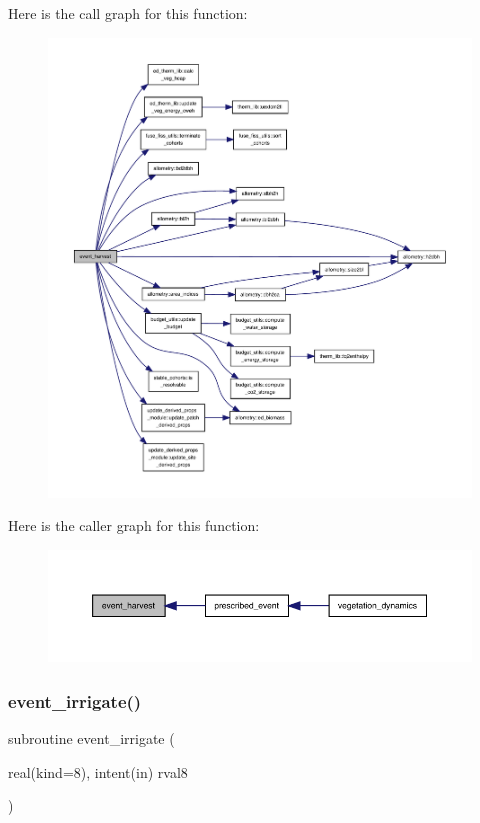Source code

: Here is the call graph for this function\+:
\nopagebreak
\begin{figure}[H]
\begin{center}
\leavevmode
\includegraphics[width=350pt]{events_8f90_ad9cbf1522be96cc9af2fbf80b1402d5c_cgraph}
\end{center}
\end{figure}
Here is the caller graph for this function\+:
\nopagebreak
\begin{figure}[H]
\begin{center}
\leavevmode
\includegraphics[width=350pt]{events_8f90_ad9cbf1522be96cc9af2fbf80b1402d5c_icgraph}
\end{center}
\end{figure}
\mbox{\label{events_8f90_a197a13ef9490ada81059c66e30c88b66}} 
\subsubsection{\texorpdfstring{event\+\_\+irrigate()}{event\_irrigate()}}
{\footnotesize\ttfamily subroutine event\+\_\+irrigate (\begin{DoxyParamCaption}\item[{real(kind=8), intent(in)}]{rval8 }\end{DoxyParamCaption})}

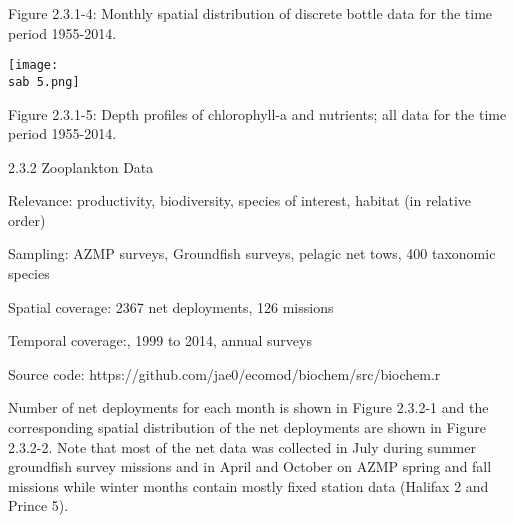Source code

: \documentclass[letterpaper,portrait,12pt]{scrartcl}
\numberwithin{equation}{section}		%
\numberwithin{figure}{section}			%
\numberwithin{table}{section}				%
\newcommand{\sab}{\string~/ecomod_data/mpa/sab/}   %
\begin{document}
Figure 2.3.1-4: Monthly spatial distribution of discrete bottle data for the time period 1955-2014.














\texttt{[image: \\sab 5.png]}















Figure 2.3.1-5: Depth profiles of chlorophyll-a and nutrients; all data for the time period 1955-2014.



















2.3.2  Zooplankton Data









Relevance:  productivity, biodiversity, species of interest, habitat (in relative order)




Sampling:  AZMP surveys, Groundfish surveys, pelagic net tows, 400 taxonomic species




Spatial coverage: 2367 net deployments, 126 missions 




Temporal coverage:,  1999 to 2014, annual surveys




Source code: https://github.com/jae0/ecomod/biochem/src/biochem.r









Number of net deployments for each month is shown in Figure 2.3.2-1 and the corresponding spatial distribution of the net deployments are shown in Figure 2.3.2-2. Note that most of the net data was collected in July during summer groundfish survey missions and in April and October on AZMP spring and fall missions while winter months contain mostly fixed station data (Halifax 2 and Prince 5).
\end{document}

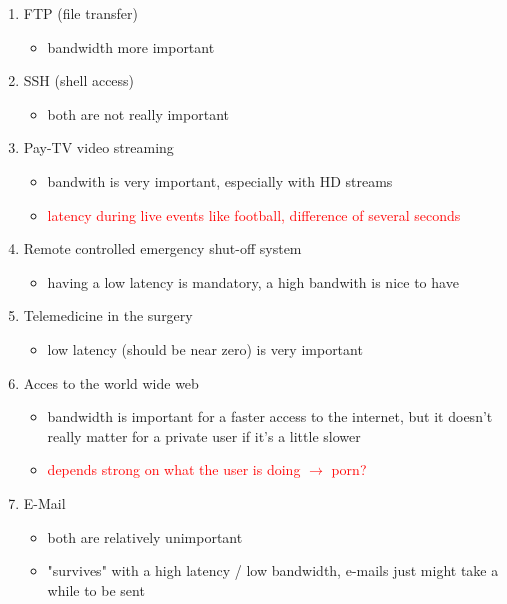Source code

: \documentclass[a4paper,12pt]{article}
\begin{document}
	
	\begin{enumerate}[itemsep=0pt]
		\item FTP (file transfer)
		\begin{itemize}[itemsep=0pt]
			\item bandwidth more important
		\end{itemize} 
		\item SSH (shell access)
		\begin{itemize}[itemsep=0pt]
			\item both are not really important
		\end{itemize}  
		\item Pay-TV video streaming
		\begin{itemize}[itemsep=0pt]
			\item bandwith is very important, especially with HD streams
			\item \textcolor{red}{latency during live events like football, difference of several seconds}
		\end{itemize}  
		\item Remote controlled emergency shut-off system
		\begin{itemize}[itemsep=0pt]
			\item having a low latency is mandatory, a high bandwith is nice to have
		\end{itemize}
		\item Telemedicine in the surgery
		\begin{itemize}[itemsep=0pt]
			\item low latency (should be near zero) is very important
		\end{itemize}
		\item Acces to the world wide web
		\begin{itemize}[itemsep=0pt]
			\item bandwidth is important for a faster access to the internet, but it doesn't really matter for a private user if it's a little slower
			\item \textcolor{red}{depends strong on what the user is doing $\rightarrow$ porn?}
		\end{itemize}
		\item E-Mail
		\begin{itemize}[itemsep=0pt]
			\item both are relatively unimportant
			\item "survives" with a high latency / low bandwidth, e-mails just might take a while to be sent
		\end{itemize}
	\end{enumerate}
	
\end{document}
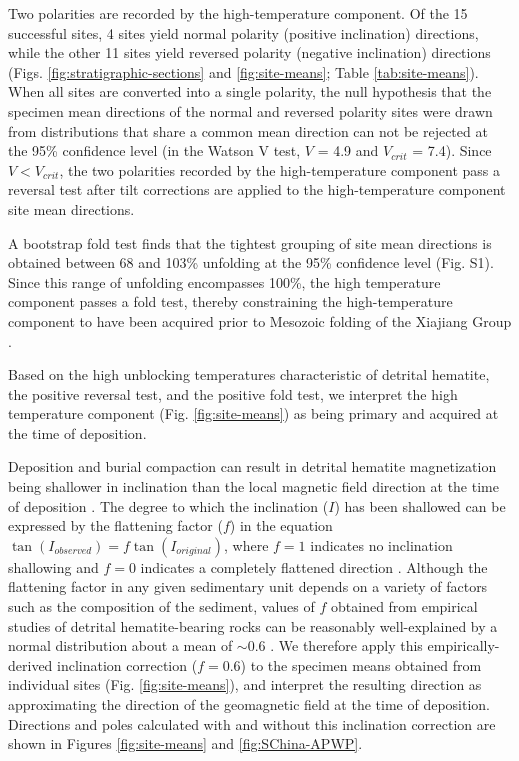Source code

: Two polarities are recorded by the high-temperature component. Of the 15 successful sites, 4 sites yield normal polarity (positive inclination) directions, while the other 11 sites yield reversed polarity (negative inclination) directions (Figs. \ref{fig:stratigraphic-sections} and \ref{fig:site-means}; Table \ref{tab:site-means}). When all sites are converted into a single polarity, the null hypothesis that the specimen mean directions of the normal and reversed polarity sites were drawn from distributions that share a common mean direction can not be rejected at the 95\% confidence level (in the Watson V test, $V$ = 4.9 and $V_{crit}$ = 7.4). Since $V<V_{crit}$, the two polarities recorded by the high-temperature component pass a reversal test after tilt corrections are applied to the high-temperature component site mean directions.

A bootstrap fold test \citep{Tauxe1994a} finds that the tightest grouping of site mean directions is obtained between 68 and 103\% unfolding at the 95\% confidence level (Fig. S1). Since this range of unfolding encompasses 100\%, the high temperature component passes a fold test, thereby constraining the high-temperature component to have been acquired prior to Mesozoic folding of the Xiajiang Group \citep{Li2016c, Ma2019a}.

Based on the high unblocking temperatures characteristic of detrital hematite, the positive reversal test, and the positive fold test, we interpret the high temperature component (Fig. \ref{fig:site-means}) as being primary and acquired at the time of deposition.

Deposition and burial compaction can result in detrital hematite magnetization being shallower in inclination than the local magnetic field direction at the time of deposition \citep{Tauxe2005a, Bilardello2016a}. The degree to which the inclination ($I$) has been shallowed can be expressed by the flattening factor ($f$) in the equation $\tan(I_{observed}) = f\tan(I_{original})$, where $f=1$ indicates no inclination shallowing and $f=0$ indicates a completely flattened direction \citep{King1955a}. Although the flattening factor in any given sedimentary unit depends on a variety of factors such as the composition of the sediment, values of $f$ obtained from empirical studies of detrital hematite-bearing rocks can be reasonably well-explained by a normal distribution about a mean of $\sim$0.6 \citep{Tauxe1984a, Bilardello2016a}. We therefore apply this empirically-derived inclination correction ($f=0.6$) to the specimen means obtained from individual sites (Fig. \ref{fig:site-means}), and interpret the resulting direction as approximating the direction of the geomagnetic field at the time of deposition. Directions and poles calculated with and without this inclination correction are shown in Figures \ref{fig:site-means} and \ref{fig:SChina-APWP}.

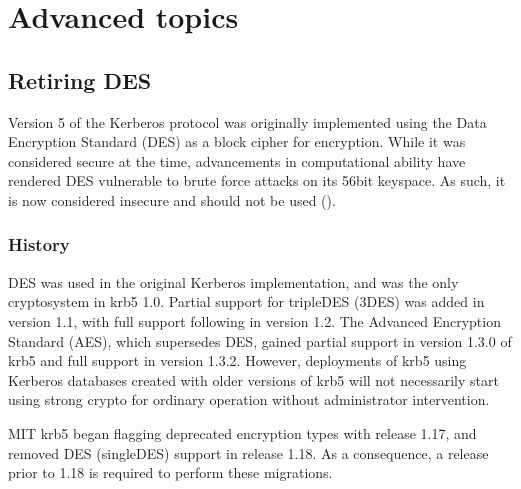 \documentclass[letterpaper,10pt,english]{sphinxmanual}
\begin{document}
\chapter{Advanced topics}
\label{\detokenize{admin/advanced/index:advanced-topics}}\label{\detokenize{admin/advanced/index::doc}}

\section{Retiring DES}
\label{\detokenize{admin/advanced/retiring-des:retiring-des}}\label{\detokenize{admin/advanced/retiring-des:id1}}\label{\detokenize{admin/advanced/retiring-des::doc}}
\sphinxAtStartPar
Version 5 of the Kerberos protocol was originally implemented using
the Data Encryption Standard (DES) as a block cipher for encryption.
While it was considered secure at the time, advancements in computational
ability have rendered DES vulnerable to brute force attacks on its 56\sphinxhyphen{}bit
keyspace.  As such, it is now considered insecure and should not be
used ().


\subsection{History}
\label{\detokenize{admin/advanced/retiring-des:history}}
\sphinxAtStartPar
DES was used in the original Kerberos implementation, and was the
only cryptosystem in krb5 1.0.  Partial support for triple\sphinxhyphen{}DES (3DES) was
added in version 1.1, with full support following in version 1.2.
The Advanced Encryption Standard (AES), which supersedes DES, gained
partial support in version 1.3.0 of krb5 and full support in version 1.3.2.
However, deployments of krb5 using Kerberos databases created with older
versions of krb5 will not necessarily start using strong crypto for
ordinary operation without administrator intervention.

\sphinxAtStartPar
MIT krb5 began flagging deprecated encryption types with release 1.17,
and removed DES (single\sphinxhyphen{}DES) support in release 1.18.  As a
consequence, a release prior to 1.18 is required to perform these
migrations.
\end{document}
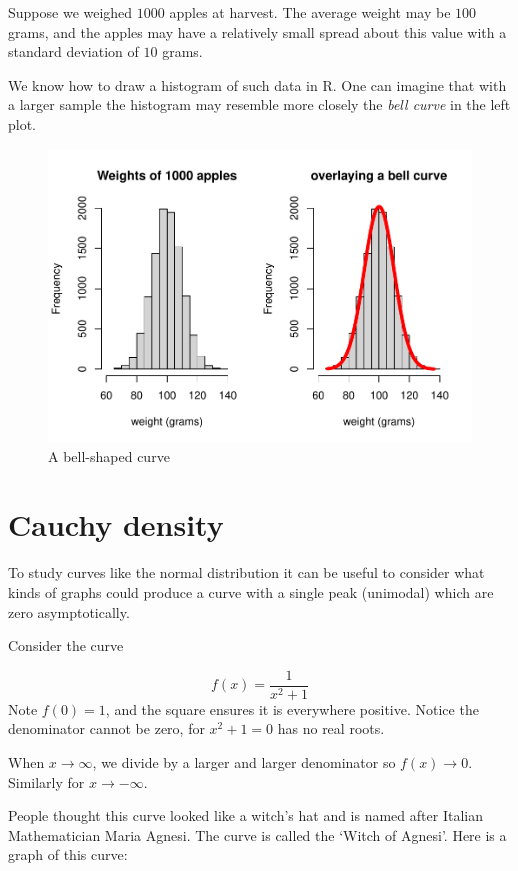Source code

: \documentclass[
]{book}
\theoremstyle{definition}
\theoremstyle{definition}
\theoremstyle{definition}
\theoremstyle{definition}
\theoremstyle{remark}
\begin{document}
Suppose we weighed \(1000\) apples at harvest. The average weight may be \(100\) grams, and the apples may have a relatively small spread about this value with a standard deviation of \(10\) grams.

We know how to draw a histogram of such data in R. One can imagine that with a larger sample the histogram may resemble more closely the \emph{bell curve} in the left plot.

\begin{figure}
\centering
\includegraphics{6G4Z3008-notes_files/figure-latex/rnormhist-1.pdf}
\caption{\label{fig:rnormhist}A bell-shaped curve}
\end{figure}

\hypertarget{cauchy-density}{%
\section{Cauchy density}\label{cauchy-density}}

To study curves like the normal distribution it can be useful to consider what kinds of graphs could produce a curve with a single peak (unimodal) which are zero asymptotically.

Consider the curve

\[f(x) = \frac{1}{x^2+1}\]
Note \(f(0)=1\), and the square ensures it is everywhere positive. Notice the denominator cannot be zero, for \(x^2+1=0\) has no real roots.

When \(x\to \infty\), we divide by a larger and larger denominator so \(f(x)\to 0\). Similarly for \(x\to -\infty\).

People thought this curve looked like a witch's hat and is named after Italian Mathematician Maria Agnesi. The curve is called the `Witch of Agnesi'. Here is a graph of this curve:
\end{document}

_ _ _ _ _ _ _

▶ [TASK TO CARRY OUT]: Report each line of the records that holds the word "coverage".

▶ [YOUR RESPONSE]:
Spatial coverage: 2367 net deployments, 126 missions 
Temporal coverage:,  1999 to 2014, annual surveys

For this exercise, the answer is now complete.